An intersection of collections, each of which is closed under *, is itself
necessarily closed under * since any a, b in it, that * knows how to combine,
are necessarily in each of the collections intersected, each of which is closed
so also contains a*b, which is thus a member of the intersection. For any
collection V of operands of *, V's closure under
* is the
intersection of all collections, closed under *, that subsume V; this is a
minimal collection of *'s operands that does subsume V, provided * itself is
closed (to avoid intersect(empty) as the closure).
One of the ways we can represent a binary operator * is as the embedding (: (: b*a ←a :) ←b :) which represents each left operand by a relation between values and right operands. When this embedding is iso (it is always a mapping; so it is enough to show it monic) we can use it to reason about the action of our binary operator in terms of the composition on relations.

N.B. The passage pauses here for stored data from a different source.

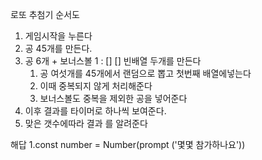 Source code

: 로또 추첨기 순서도

1. 게임시작을 누른다
2. 공 45개를 만든다.
3. 공 6개 + 보너스볼 1 : [] [] 빈배열 두개를 만든다
   1. 공 여섯개를 45개에서 랜덤으로 뽑고 첫번째 배열에넣는다
   2. 이때 중복되지 않게 처리해준다
   3. 보너스볼도 중복을 제외한 공을 넣어준다
4. 이후 결과를 타이머로 하나씩 보여준다.
5. 맞은 갯수에따라 결과 를 알려준다

해답
1.const number = Number(prompt ('몇몇 참가하나요'))
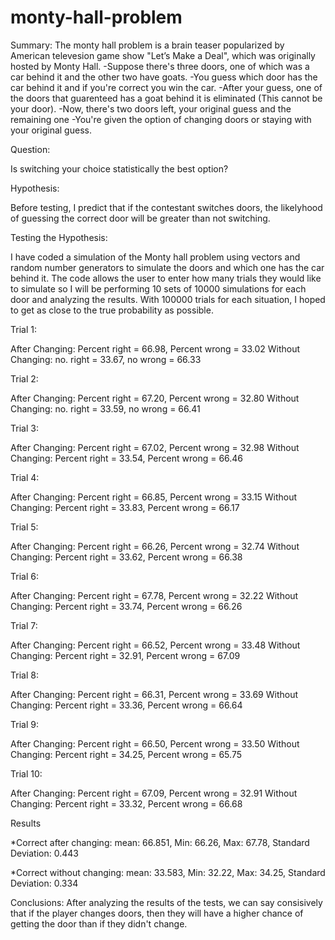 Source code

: # monty-hall-problem

Summary:
The monty hall problem is a brain teaser popularized by American televesion game show "Let’s Make a Deal", which was originally hosted by Monty Hall. 
-Suppose there's three doors, one of which was a car behind it and the other two have goats. 
-You guess which door has the car behind it and if you're correct you win the car. 
-After your guess, one of the doors that guarenteed has a goat behind it is eliminated (This cannot be your door). 
-Now, there's two doors left, your original guess and the remaining one
-You're given the option of changing doors or staying with your original guess.

Question:

Is switching your choice statistically the best option?

Hypothesis:

Before testing, I predict that if the contestant switches doors, the likelyhood of guessing the correct door will be greater than not switching.

Testing the Hypothesis:

I have coded a simulation of the Monty hall problem using vectors and random number generators to simulate the doors and which one has the car behind it. The code allows the user to enter how many trials they would like to simulate so I will be performing 10 sets of 10000 simulations for each door and analyzing the results. With 100000 trials for each situation, I hoped to get as close to the true probability as possible. 

Trial 1:

After Changing: Percent right = 66.98, Percent wrong = 33.02
Without Changing: no. right = 33.67, no wrong = 66.33

Trial 2:

After Changing:  Percent right = 67.20, Percent wrong = 32.80
Without Changing:  no. right = 33.59, no wrong = 66.41

Trial 3:

After Changing: Percent right = 67.02, Percent wrong = 32.98
Without Changing:  Percent right = 33.54, Percent wrong = 66.46

Trial 4:

After Changing: Percent right = 66.85, Percent wrong = 33.15
Without Changing: Percent right = 33.83, Percent wrong = 66.17

Trial 5:

After Changing: Percent right = 66.26, Percent wrong = 32.74
Without Changing: Percent right = 33.62, Percent wrong = 66.38

Trial 6:

After Changing: Percent right = 67.78, Percent wrong = 32.22
Without Changing: Percent right = 33.74, Percent wrong = 66.26

Trial 7:

After Changing: Percent right = 66.52, Percent wrong = 33.48
Without Changing: Percent right = 32.91, Percent wrong = 67.09

Trial 8:

After Changing: Percent right = 66.31, Percent wrong = 33.69
Without Changing: Percent right = 33.36, Percent wrong = 66.64

Trial 9:

After Changing: Percent right = 66.50, Percent wrong = 33.50
Without Changing: Percent right = 34.25, Percent wrong = 65.75

Trial 10:

After Changing: Percent right = 67.09, Percent wrong = 32.91
Without Changing: Percent right = 33.32, Percent wrong = 66.68

Results

*Correct after changing:
mean: 66.851,
Min: 66.26,
Max: 67.78,
Standard Deviation: 0.443

*Correct without changing:
mean: 33.583,
Min: 32.22,
Max: 34.25,
Standard Deviation: 0.334


Conclusions:
After analyzing the results of the tests, we can say consisively that if the player changes doors, then they will have a higher chance of getting the door than if they didn't change.
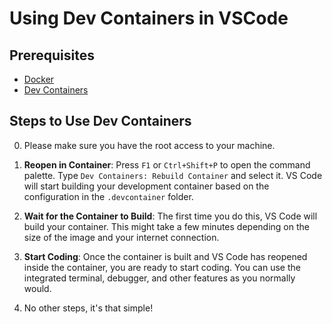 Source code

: # Using Dev Containers in VSCode

## Prerequisites

- [Docker](https://docs.docker.com/get-docker/)
- [Dev Containers](https://marketplace.visualstudio.com/items?itemName=ms-vscode-remote.remote-containers)

## Steps to Use Dev Containers

0. Please make sure you have the root access to your machine.

1. **Reopen in Container**: Press `F1` or `Ctrl+Shift+P` to open the command palette. Type `Dev Containers: Rebuild Container` and select it. VS Code will start building your development container based on the configuration in the `.devcontainer` folder.

2. **Wait for the Container to Build**: The first time you do this, VS Code will build your container. This might take a few minutes depending on the size of the image and your internet connection.

3. **Start Coding**: Once the container is built and VS Code has reopened inside the container, you are ready to start coding. You can use the integrated terminal, debugger, and other features as you normally would.

4. No other steps, it's that simple!
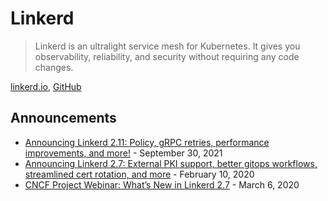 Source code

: # Linkerd

> Linkerd is an ultralight service mesh for Kubernetes. It gives you observability, reliability, and security without requiring any code changes.

[linkerd.io](https://linkerd.io/), [GitHub](https://github.com/linkerd/)

## Announcements

- [Announcing Linkerd 2.11: Policy, gRPC retries, performance improvements, and more!](https://linkerd.io/2021/09/30/announcing-linkerd-2.11/) - September 30, 2021
- [Announcing Linkerd 2.7: External PKI support, better gitops workflows, streamlined cert rotation, and more](https://linkerd.io/2020/02/10/announcing-linkerd-2.7/) - February 10, 2020
- [CNCF Project Webinar: What’s New in Linkerd 2.7](https://www.cncf.io/webinars/whats-new-in-linkerd-2-7/) - March 6, 2020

When * is closed on V, the embedding is a mapping ({relations (V: :V)}: |V); given that {relations (V: :V)} is closed under composition, it is not unreasonable to hope that our embedding's collection of left values is likewise closed under composition. When it is, if the embedding is also monic and the binary operator associative (see below), the embedding serves as a faithful representation of our binary operator.
For any collection U of operands of a binary operator *, we
can restrict the associated embedding and its left values on the right with U to
get (: (: a*b ←b :U) ←a |U) and thereby obtain the binary operator on
U whose associated embedding this is; I shall refer to this as
*'s restriction
to U. (In contrast, the normal
restriction of relations applied to *'s associated embedding gives (: (: a*b
←b :) ←a |U), which doesn't restrict its left values; the binary
operator associated with this mapping combines a in U with an arbitrary right
operand b of *, rather than also restricting to right operands b in U. For this
reason, I do not treat a binary operator as definitively synonymous with its
associated embedding; they support distinct meanings of restrict
.) Note
that this does not restrict the left values of the embedding's left values, so
every a*b with a, b in U is valid for this restricted binary operator, even if
a*b isn't in U; thus *'s restriction to U is closed (as a binary operator)
precisely if U is closed under * (hence also under its restriction to U). When
U is not closed under *, restricting (: (U: a*b ←b :U) ←a :U) would
give a closed binary operator; but some a*b with a, b in U would be valid for *
but (due to a*b not being in U) not valid for this restriction.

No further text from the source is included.